Saat Lin Ye berjalan mendekat, semua orang tanpa sadar memberi jalan untuknya.

Seperti kata pepatah, dunia ini... menghormati yang kuat. Meskipun Lin Ye telah pergi, serangan pedangnya barusan akan tetap tak terlupakan bagi semua orang.

"Apa... yang baru saja terjadi?!"

"Aku juga tidak tahu. Aku hanya melihat kilatan cahaya, lalu aku tidak bisa melihat apa-apa lagi."

"Haha, untungnya aku memakai kacamata hitam. Aku hanya melihatnya sedikit. Nyala api itu sepertinya berasal dari pedang Lin Ye!"

"Pedang??? Itu bisa menyemburkan api!! Apakah kamu bercanda? Apakah Lin Ye curang? Atau apakah dia sebenarnya seorang penyihir berbasis api atau individu yang memiliki kekuatan super?"

"Bagaimana aku tahu! Tapi aku yakin aku belum pernah melihatnya sebelumnya. Omong-omong, jika Lin Ye bisa mengalahkan Shirou Emiya dengan satu serangan pedang, bukankah dia memiliki kekuatan pahlawan peringkat C?"

"Pangkat C? Aku pernah melihat Mumen Rider peringkat C yang terkenal bergerak, tapi itu jauh lebih rendah daripada serangan pedang Lin Ye! Kurasa hanya pahlawan peringkat B yang memiliki kekuatan seperti itu."

"Lin Ye sangat tampan! Kenapa aku tidak pernah memperhatikan sebelumnya bahwa ada pria tampan di sekolah kita! Aku nyatakan! Aku beralih dari klub penggemar Kiba ke klub penggemar Lin Ye! Ada yang mau bergabung denganku!"

"Hitung aku! Hitung aku!!"

Untuk sesaat, semua orang yang hadir benar-benar tercengang dengan penampilan Lin Ye. Sementara orang awam menyaksikan tontonan tersebut, para ahli memahami makna yang mendasarinya; hanya mereka yang memiliki keterampilan nyata yang dapat secara samar-samar memahami apa yang baru saja terjadi.

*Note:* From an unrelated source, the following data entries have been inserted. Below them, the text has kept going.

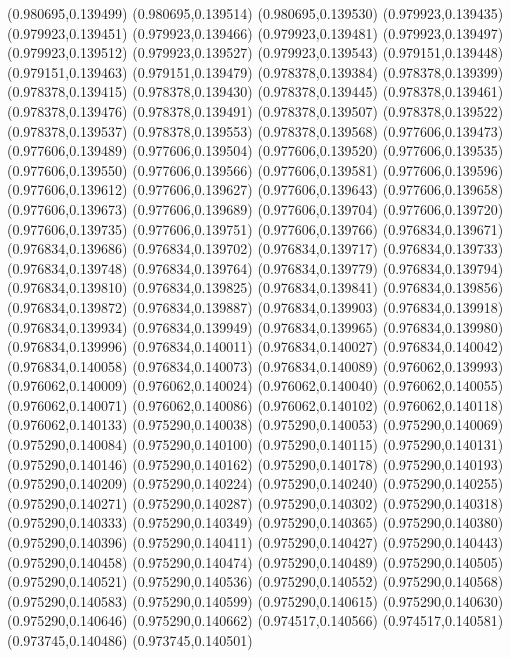 (0.980695,0.139499)
(0.980695,0.139514)
(0.980695,0.139530)
(0.979923,0.139435)
(0.979923,0.139451)
(0.979923,0.139466)
(0.979923,0.139481)
(0.979923,0.139497)
(0.979923,0.139512)
(0.979923,0.139527)
(0.979923,0.139543)
(0.979151,0.139448)
(0.979151,0.139463)
(0.979151,0.139479)
(0.978378,0.139384)
(0.978378,0.139399)
(0.978378,0.139415)
(0.978378,0.139430)
(0.978378,0.139445)
(0.978378,0.139461)
(0.978378,0.139476)
(0.978378,0.139491)
(0.978378,0.139507)
(0.978378,0.139522)
(0.978378,0.139537)
(0.978378,0.139553)
(0.978378,0.139568)
(0.977606,0.139473)
(0.977606,0.139489)
(0.977606,0.139504)
(0.977606,0.139520)
(0.977606,0.139535)
(0.977606,0.139550)
(0.977606,0.139566)
(0.977606,0.139581)
(0.977606,0.139596)
(0.977606,0.139612)
(0.977606,0.139627)
(0.977606,0.139643)
(0.977606,0.139658)
(0.977606,0.139673)
(0.977606,0.139689)
(0.977606,0.139704)
(0.977606,0.139720)
(0.977606,0.139735)
(0.977606,0.139751)
(0.977606,0.139766)
(0.976834,0.139671)
(0.976834,0.139686)
(0.976834,0.139702)
(0.976834,0.139717)
(0.976834,0.139733)
(0.976834,0.139748)
(0.976834,0.139764)
(0.976834,0.139779)
(0.976834,0.139794)
(0.976834,0.139810)
(0.976834,0.139825)
(0.976834,0.139841)
(0.976834,0.139856)
(0.976834,0.139872)
(0.976834,0.139887)
(0.976834,0.139903)
(0.976834,0.139918)
(0.976834,0.139934)
(0.976834,0.139949)
(0.976834,0.139965)
(0.976834,0.139980)
(0.976834,0.139996)
(0.976834,0.140011)
(0.976834,0.140027)
(0.976834,0.140042)
(0.976834,0.140058)
(0.976834,0.140073)
(0.976834,0.140089)
(0.976062,0.139993)
(0.976062,0.140009)
(0.976062,0.140024)
(0.976062,0.140040)
(0.976062,0.140055)
(0.976062,0.140071)
(0.976062,0.140086)
(0.976062,0.140102)
(0.976062,0.140118)
(0.976062,0.140133)
(0.975290,0.140038)
(0.975290,0.140053)
(0.975290,0.140069)
(0.975290,0.140084)
(0.975290,0.140100)
(0.975290,0.140115)
(0.975290,0.140131)
(0.975290,0.140146)
(0.975290,0.140162)
(0.975290,0.140178)
(0.975290,0.140193)
(0.975290,0.140209)
(0.975290,0.140224)
(0.975290,0.140240)
(0.975290,0.140255)
(0.975290,0.140271)
(0.975290,0.140287)
(0.975290,0.140302)
(0.975290,0.140318)
(0.975290,0.140333)
(0.975290,0.140349)
(0.975290,0.140365)
(0.975290,0.140380)
(0.975290,0.140396)
(0.975290,0.140411)
(0.975290,0.140427)
(0.975290,0.140443)
(0.975290,0.140458)
(0.975290,0.140474)
(0.975290,0.140489)
(0.975290,0.140505)
(0.975290,0.140521)
(0.975290,0.140536)
(0.975290,0.140552)
(0.975290,0.140568)
(0.975290,0.140583)
(0.975290,0.140599)
(0.975290,0.140615)
(0.975290,0.140630)
(0.975290,0.140646)
(0.975290,0.140662)
(0.974517,0.140566)
(0.974517,0.140581)
(0.973745,0.140486)
(0.973745,0.140501)
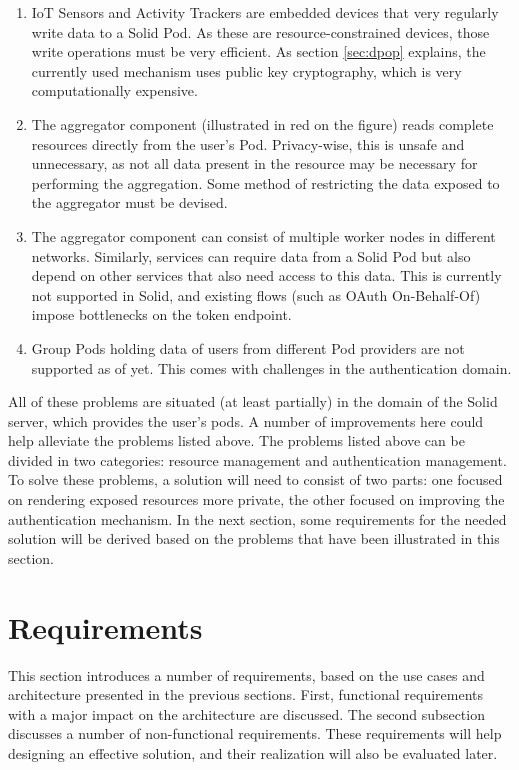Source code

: \begin{enumerate}
    \item IoT Sensors and Activity Trackers are embedded devices that very regularly write data to a Solid Pod. As these are resource-constrained devices, those write operations must be very efficient. As section \ref{sec:dpop} explains, the currently used mechanism uses public key cryptography, which is very computationally expensive.
    \item The aggregator component (illustrated in red on the figure) reads complete resources directly from the user's Pod. Privacy-wise, this is unsafe and unnecessary, as not all data present in the resource may be necessary for performing the aggregation. Some method of restricting the data exposed to the aggregator must be devised.
    \item The aggregator component can consist of multiple worker nodes in different networks. Similarly, services can require data from a Solid Pod but also depend on other services that also need access to this data. This is currently not supported in Solid, and existing flows (such as OAuth On-Behalf-Of) impose bottlenecks on the token endpoint. 
    \item Group Pods holding data of users from different Pod providers are not supported as of yet. This comes with challenges in the authentication domain.
\end{enumerate}

\noindent All of these problems are situated (at least partially) in the domain of the Solid server, which provides the user's pods. A number of improvements here could help alleviate the problems listed above. The problems listed above can be divided in two categories: resource management and authentication management. To solve these problems, a solution will need to consist of two parts: one focused on rendering exposed resources more private, the other focused on improving the authentication mechanism. In the next section, some requirements for the needed solution will be derived based on the problems that have been illustrated in this section.

\section{Requirements}
\label{sec:requirements}
This section introduces a number of requirements, based on the use cases and architecture presented in the previous sections. First, functional requirements with a major impact on the architecture are discussed. The second subsection discusses a number of non-functional requirements. These requirements will help designing an effective solution, and their realization will also be evaluated later.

“Kyouya, apakah kamu mengerti apa yang baru saja terjadi?” Kaguya Shinomiya bertanya sambil melihat ke arah Kyouya Takamachi di sampingnya. Namun, dia menggelengkan kepalanya.

"Aku tidak tahu. Meskipun aku bisa melihat gerakannya dengan jelas, aku tidak tahu bagaimana dia melakukannya! Tidak ada fluktuasi magis, tidak ada reaksi artefak! Ini... sepertinya dilakukan hanya dengan ilmu pedang!" Takamachi Kyouya juga sangat terkejut. Dia juga seorang pendekar pedang murni, tapi ilmu pedang semacam ini berada di luar jangkauannya.

"Jadi memang benar, Lin Ye ini... bukanlah orang biasa." Kaguya Shinomiya juga tenggelam dalam pikirannya, kepalanya tertunduk, tangannya terkepal erat di dalam tasnya. “Ayo pergi, ayo kita lihat.”

Setelah Kaguya Shinomiya selesai berbicara, dia membawa Kyoya Takamachi dan pergi.

Pada saat ini, Shirou Emiya tetap berdiri di tempatnya, diam, menatap gagang pedangnya.